Exercise requirements:
Given the material below, output exactly the lines from the line with "All notable changes" to the line with "- 👀 I’m interested in app development", both ends included, and no other lines.
[Start of section]
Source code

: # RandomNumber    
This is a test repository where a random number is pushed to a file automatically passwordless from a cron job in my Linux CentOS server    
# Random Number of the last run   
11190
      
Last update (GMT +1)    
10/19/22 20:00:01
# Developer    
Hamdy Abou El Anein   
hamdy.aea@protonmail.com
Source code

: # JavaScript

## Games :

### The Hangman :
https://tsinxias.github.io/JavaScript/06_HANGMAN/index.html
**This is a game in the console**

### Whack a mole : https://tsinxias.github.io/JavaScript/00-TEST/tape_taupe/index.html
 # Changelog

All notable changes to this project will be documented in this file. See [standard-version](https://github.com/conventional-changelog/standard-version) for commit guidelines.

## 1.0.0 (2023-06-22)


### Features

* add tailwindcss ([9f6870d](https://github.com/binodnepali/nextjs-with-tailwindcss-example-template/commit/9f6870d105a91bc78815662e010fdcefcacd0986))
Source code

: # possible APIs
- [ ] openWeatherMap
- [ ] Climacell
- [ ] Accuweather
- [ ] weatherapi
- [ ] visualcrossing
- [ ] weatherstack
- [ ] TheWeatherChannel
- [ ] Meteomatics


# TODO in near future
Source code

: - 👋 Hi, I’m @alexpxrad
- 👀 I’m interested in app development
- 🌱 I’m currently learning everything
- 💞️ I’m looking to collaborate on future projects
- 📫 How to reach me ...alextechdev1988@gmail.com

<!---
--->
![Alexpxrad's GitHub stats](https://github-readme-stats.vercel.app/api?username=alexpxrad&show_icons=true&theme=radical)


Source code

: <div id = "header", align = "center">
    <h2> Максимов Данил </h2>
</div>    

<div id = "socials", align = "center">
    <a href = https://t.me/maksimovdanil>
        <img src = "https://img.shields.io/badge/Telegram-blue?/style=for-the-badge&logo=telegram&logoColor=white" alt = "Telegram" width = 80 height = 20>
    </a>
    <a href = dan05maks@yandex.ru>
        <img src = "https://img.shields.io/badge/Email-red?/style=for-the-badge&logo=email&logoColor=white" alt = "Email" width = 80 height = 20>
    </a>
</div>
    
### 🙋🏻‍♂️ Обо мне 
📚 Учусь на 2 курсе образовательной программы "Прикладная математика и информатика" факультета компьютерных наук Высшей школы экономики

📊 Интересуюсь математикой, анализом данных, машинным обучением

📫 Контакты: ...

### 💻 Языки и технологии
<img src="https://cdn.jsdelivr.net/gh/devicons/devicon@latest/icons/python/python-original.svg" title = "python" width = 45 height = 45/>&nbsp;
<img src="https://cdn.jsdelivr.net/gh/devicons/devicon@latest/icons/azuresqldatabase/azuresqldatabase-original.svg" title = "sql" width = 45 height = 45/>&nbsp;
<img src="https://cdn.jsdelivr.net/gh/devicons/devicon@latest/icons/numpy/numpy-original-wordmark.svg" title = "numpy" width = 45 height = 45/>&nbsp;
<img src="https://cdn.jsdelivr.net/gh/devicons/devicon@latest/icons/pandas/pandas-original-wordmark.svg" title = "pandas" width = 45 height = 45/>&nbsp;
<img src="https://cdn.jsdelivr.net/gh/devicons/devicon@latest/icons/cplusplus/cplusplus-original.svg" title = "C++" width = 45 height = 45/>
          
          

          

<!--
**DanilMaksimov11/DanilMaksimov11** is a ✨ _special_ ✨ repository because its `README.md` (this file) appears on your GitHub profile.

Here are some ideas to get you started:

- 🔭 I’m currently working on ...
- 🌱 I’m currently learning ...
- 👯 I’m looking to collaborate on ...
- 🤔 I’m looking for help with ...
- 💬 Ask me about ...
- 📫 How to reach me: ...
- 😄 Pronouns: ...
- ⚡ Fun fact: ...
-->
[End of section]
Solution:
All notable changes to this project will be documented in this file. See [standard-version](https://github.com/conventional-changelog/standard-version) for commit guidelines.

## 1.0.0 (2023-06-22)


### Features

* add tailwindcss ([9f6870d](https://github.com/binodnepali/nextjs-with-tailwindcss-example-template/commit/9f6870d105a91bc78815662e010fdcefcacd0986))
Source code

: # possible APIs
- [ ] openWeatherMap
- [ ] Climacell
- [ ] Accuweather
- [ ] weatherapi
- [ ] visualcrossing
- [ ] weatherstack
- [ ] TheWeatherChannel
- [ ] Meteomatics


# TODO in near future
Source code

: - 👋 Hi, I’m @alexpxrad
- 👀 I’m interested in app development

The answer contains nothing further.